What I don't want to do is go into a course only to find out I'm choosing the wrong one for what I need. My local uni has course in psychology, psychology and counselling and psychology and criminology but I am unsure which would be the best to take - or whether it doesn't actually matter as they are all psychology based?

Also I am unsure what my steps would be after uni. Any help would be appreciated. I'm also not sure how old I would need to be if I wanted to go as a mature student. I am currently 23. I have been scanning over the net but a lot of the information seems conflicting and a little confusing.


  • Former MemberFormer Member Posts: 1,876,323 The Mix Honorary Guru
    Some useful information from prospects:http://www.prospects.ac.uk/p/types_of_job/clinical_psychologist_job_description.jsp

    Some useful information from the British Psychology Society:


    I think doing a psychology A level is a good start, if you could also do an A level in biology that would be helpful. Keep in mind that Psychology at degree level and higher does involve a significant element of maths and science, but you should be able to cope with that fine if you've got reasonable GCSEs in those subjects.

    It is also incredibly important to do a degree course that is recognised by the BPS in order for you to have graduate basis of registration after you graduate - basically, the degree should be "approved" by the British Psychological Society as this ensures that you have the appropriate knowledge foundation to be registered as a psychologist later on in your career. If the degree is not BPS recognised then you usually need to do some sort of conversion afterwards in order to go on with a career in Psychology, so it is worth checking. That sort of information is normally available on the uni prospectus.

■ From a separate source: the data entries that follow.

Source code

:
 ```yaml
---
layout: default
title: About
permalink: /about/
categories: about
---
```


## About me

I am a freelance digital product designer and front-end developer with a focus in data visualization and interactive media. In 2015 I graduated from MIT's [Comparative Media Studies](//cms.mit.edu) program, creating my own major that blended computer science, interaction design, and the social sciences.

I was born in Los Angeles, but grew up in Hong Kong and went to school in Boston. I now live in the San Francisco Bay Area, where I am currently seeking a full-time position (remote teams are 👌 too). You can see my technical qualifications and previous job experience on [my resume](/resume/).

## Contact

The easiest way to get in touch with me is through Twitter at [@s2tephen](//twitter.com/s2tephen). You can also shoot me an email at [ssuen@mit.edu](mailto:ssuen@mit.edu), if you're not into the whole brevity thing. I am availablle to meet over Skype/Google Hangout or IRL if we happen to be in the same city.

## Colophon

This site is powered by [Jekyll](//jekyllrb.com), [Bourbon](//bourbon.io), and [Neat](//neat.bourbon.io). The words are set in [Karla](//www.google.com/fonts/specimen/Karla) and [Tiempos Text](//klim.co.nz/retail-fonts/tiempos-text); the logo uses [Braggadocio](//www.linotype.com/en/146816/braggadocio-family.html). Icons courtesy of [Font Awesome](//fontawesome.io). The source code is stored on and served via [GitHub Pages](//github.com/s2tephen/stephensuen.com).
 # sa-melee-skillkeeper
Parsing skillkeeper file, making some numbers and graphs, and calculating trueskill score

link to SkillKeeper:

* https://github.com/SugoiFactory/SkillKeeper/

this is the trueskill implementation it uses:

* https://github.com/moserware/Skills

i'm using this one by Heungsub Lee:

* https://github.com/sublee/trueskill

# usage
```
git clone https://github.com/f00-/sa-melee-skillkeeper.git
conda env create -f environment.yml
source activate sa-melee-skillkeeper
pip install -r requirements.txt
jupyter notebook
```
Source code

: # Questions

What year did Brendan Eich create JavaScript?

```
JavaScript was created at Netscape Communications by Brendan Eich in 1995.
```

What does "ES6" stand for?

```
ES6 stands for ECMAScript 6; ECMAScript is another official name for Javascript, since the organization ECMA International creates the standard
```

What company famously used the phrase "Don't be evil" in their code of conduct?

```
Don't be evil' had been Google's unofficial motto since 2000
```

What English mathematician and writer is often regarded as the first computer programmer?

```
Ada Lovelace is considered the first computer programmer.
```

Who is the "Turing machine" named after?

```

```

    After you've done your degee you would need to do a further three years of postgraduate study to get a Doctorate in clinical psychology. These courses are incredibly competitive, so it would be really useful if you could start getting some experience of working with people with mental health issues asap - this could be anything from working with kids with learning difficulties, to volunteering in a nursing home specialising in something like dementia care, volunteering in a prison or a hospital...Psychology as a degree subject is becoming more and more popular, there are so many graduates out there now with a Psychology degree that you would really need to have had a lot of practical experience to make you stand out from the crowd.

    I hope this information helps, I completed a joint honours psychology degree a few years ago and was interested in it as a career, please post if there is anything else I could help with :)
  • Former MemberFormer Member Posts: 1,876,323 The Mix Honorary Guru
    Oh and also I would just add that unless you think you would be particularly interested in counselling as a career, or are interested in forensic psychology, I would just go for straight Psychology. You will find in your first year of uni that they are usually quite flexible and so if you make the wrong choices or there are other modules/subjects that appeal to you, you are able to change.

    Also, what is classified as a mature student often depends on the university, and what is classified as a financially independent student may differ again from that - it is really worth checking this information out on the websites of the unis you are interested in.
  • Former MemberFormer Member Posts: 1,876,323 The Mix Honorary Guru
    Thank you for such an involved response. I got A/A at Science double award and C in Maths so I think I could handle it. I have had a further look at the course and it is also recognised by the BPS.

    Regarding forensic/counselling to be honest at the moment I am not sure. I am interested in mental health as a whole so it probably would be better to begin with psychology - presumably I could go on to specialise post-graduate in the chosen field?

    The only problem with the A levels first (which I will be discussing with the University also) is the time constraints. As I am working full time taking on an A level would be ok but doing 2 A levels could be more time consuming.